I have, over the last 15 years, been involved, to one degree or another, with several successful Open Source projects you’ve heard of – Perl, PHP, Apache HTTP Server. I’ve also been involved in several projects you haven’t heard of, but not all of them because they weren’t successful. Habari, Reefknot, and IAMB are three of these.

Of course, I’ve also been involved in several Open Source projects that you’ll never hear of, because they were a big flop.

There’s just so many ways to define “success”, when it comes to an Open Source software project. I suppose there is in any category. Success might mean that it achieves its goals. Or it might mean that it has a large community of users, or of developers. It might mean that it active in terms of commits, features, or bug reports. In some cases, it might mean that it is financially profitable to some or all of the people involved, either directly (support, sales, customization) or because the participants end up getting jobs as a result of their participation.

The Reefknot project, abandoned many years ago, was successful, in the sense that it did some interesting work, and then knew when to quit. It spawned another project – The Perl DateTime project, which is one of the most important places where date, time, and calendaring modules are developed in the Perl world.
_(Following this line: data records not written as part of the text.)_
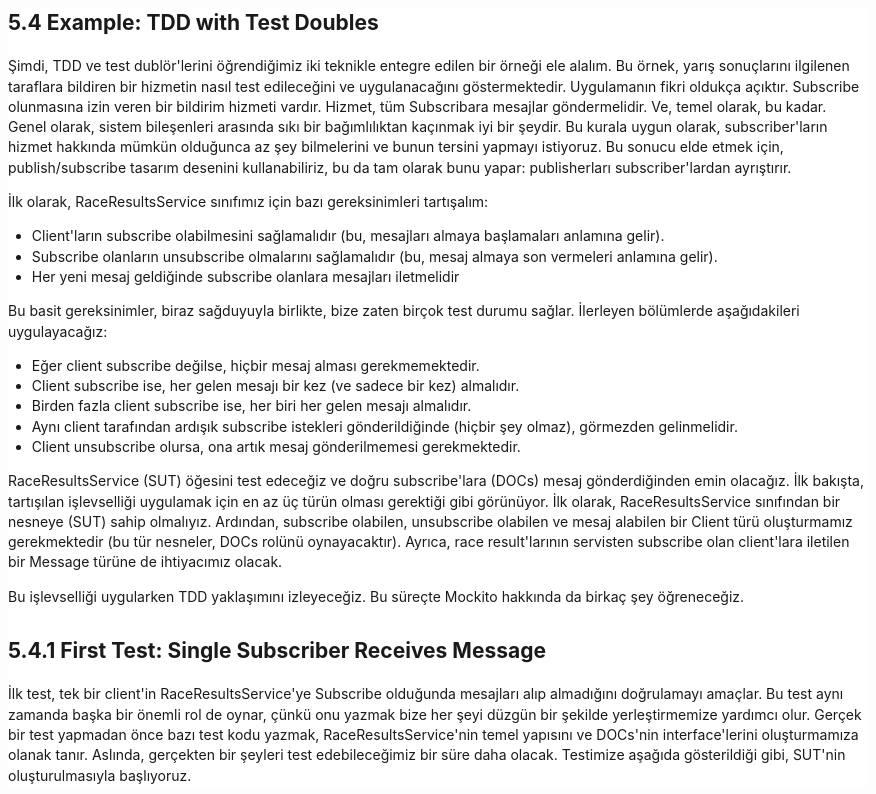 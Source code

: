## 5.4 Example: TDD with Test Doubles

Şimdi, TDD ve test dublör'lerini öğrendiğimiz iki teknikle entegre edilen bir örneği ele alalım.
Bu örnek, yarış sonuçlarını ilgilenen taraflara bildiren bir hizmetin nasıl test edileceğini ve uygulanacağını
göstermektedir. Uygulamanın fikri oldukça açıktır. Subscribe olunmasına izin veren bir bildirim hizmeti vardır. Hizmet,
tüm
Subscribara mesajlar göndermelidir. Ve, temel olarak, bu kadar.
Genel olarak, sistem bileşenleri arasında sıkı bir bağımlılıktan kaçınmak iyi bir şeydir. Bu kurala uygun olarak,
subscriber'ların hizmet hakkında mümkün olduğunca az şey bilmelerini ve bunun tersini yapmayı istiyoruz. Bu sonucu elde
etmek için, publish/subscribe tasarım desenini kullanabiliriz, bu da tam olarak bunu yapar: publisherları
subscriber'lardan ayrıştırır.

İlk olarak, RaceResultsService sınıfımız için bazı gereksinimleri tartışalım:

- Client'ların subscribe olabilmesini sağlamalıdır (bu, mesajları almaya başlamaları anlamına gelir).
- Subscribe olanların unsubscribe olmalarını sağlamalıdır (bu, mesaj almaya son vermeleri anlamına gelir).
- Her yeni mesaj geldiğinde subscribe olanlara mesajları iletmelidir

Bu basit gereksinimler, biraz sağduyuyla birlikte, bize zaten birçok test durumu sağlar. İlerleyen bölümlerde
aşağıdakileri uygulayacağız:

- Eğer client subscribe değilse, hiçbir mesaj alması gerekmemektedir.
- Client subscribe ise, her gelen mesajı bir kez (ve sadece bir kez) almalıdır.
- Birden fazla client subscribe ise, her biri her gelen mesajı almalıdır.
- Aynı client tarafından ardışık subscribe istekleri gönderildiğinde (hiçbir şey olmaz), görmezden gelinmelidir.
- Client unsubscribe olursa, ona artık mesaj gönderilmemesi gerekmektedir.

RaceResultsService (SUT) öğesini test edeceğiz ve doğru subscribe'lara (DOCs) mesaj gönderdiğinden emin olacağız. İlk
bakışta, tartışılan işlevselliği uygulamak için en az üç türün olması gerektiği gibi görünüyor. İlk olarak,
RaceResultsService sınıfından bir nesneye (SUT) sahip olmalıyız. Ardından, subscribe olabilen, unsubscribe olabilen ve
mesaj alabilen bir Client türü oluşturmamız gerekmektedir (bu tür nesneler, DOCs rolünü oynayacaktır). Ayrıca, race
result'larının servisten subscribe olan client'lara iletilen bir Message türüne de ihtiyacımız olacak.

Bu işlevselliği uygularken TDD yaklaşımını izleyeceğiz. Bu süreçte Mockito hakkında da birkaç şey öğreneceğiz.

## 5.4.1 First Test: Single Subscriber Receives Message

İlk test, tek bir client'in RaceResultsService'ye Subscribe olduğunda mesajları alıp almadığını doğrulamayı amaçlar.
Bu test aynı zamanda başka bir önemli rol de oynar, çünkü onu yazmak bize her şeyi düzgün bir şekilde yerleştirmemize
yardımcı olur. Gerçek bir test yapmadan önce bazı test kodu yazmak, RaceResultsService'nin temel yapısını ve DOCs'nin
interface'lerini oluşturmamıza olanak tanır. Aslında, gerçekten bir şeyleri test edebileceğimiz bir süre daha olacak.
Testimize aşağıda gösterildiği gibi, SUT'nin oluşturulmasıyla başlıyoruz.
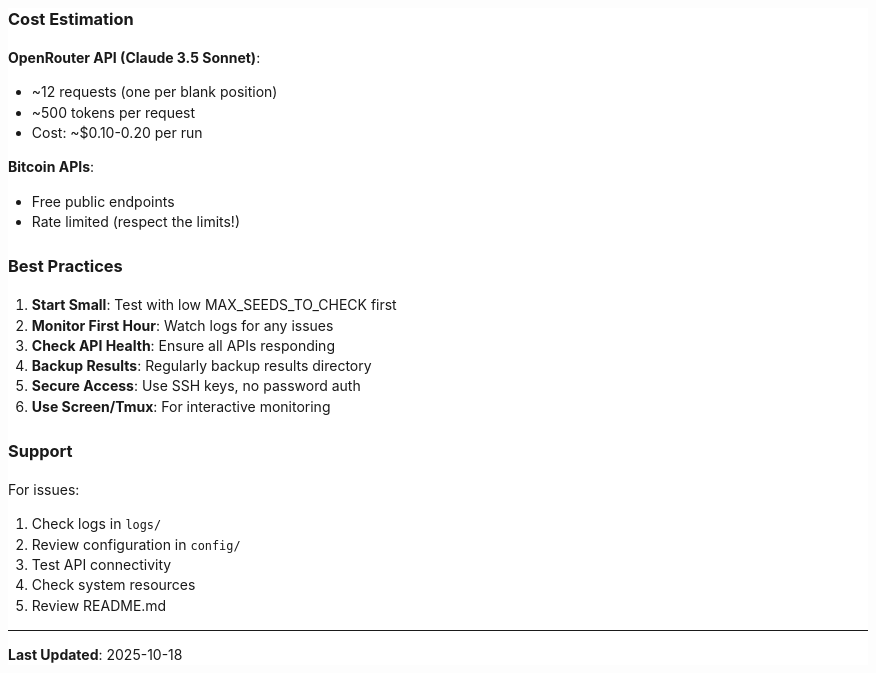 ### Cost Estimation

**OpenRouter API (Claude 3.5 Sonnet)**:
- ~12 requests (one per blank position)
- ~500 tokens per request
- Cost: ~$0.10-0.20 per run

**Bitcoin APIs**:
- Free public endpoints
- Rate limited (respect the limits!)

### Best Practices

1. **Start Small**: Test with low MAX_SEEDS_TO_CHECK first
2. **Monitor First Hour**: Watch logs for any issues
3. **Check API Health**: Ensure all APIs responding
4. **Backup Results**: Regularly backup results directory
5. **Secure Access**: Use SSH keys, no password auth
6. **Use Screen/Tmux**: For interactive monitoring

### Support

For issues:
1. Check logs in `logs/`
2. Review configuration in `config/`
3. Test API connectivity
4. Check system resources
5. Review README.md

---

**Last Updated**: 2025-10-18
Habari is a successful project in that it runs this website, which does everything I want it to. And also because it introduced me to various people I consider friends. And because it was a great lab for learning about how new Open Source communities work. And, of course, because it is still an active development community who are doing interesting things in the blogging space.

I mention all of this because I’ve been pondering what it means to help an Open Source community to be successful. What it means will necessarily vary depending on the goals of the community in question, and the personalities involved.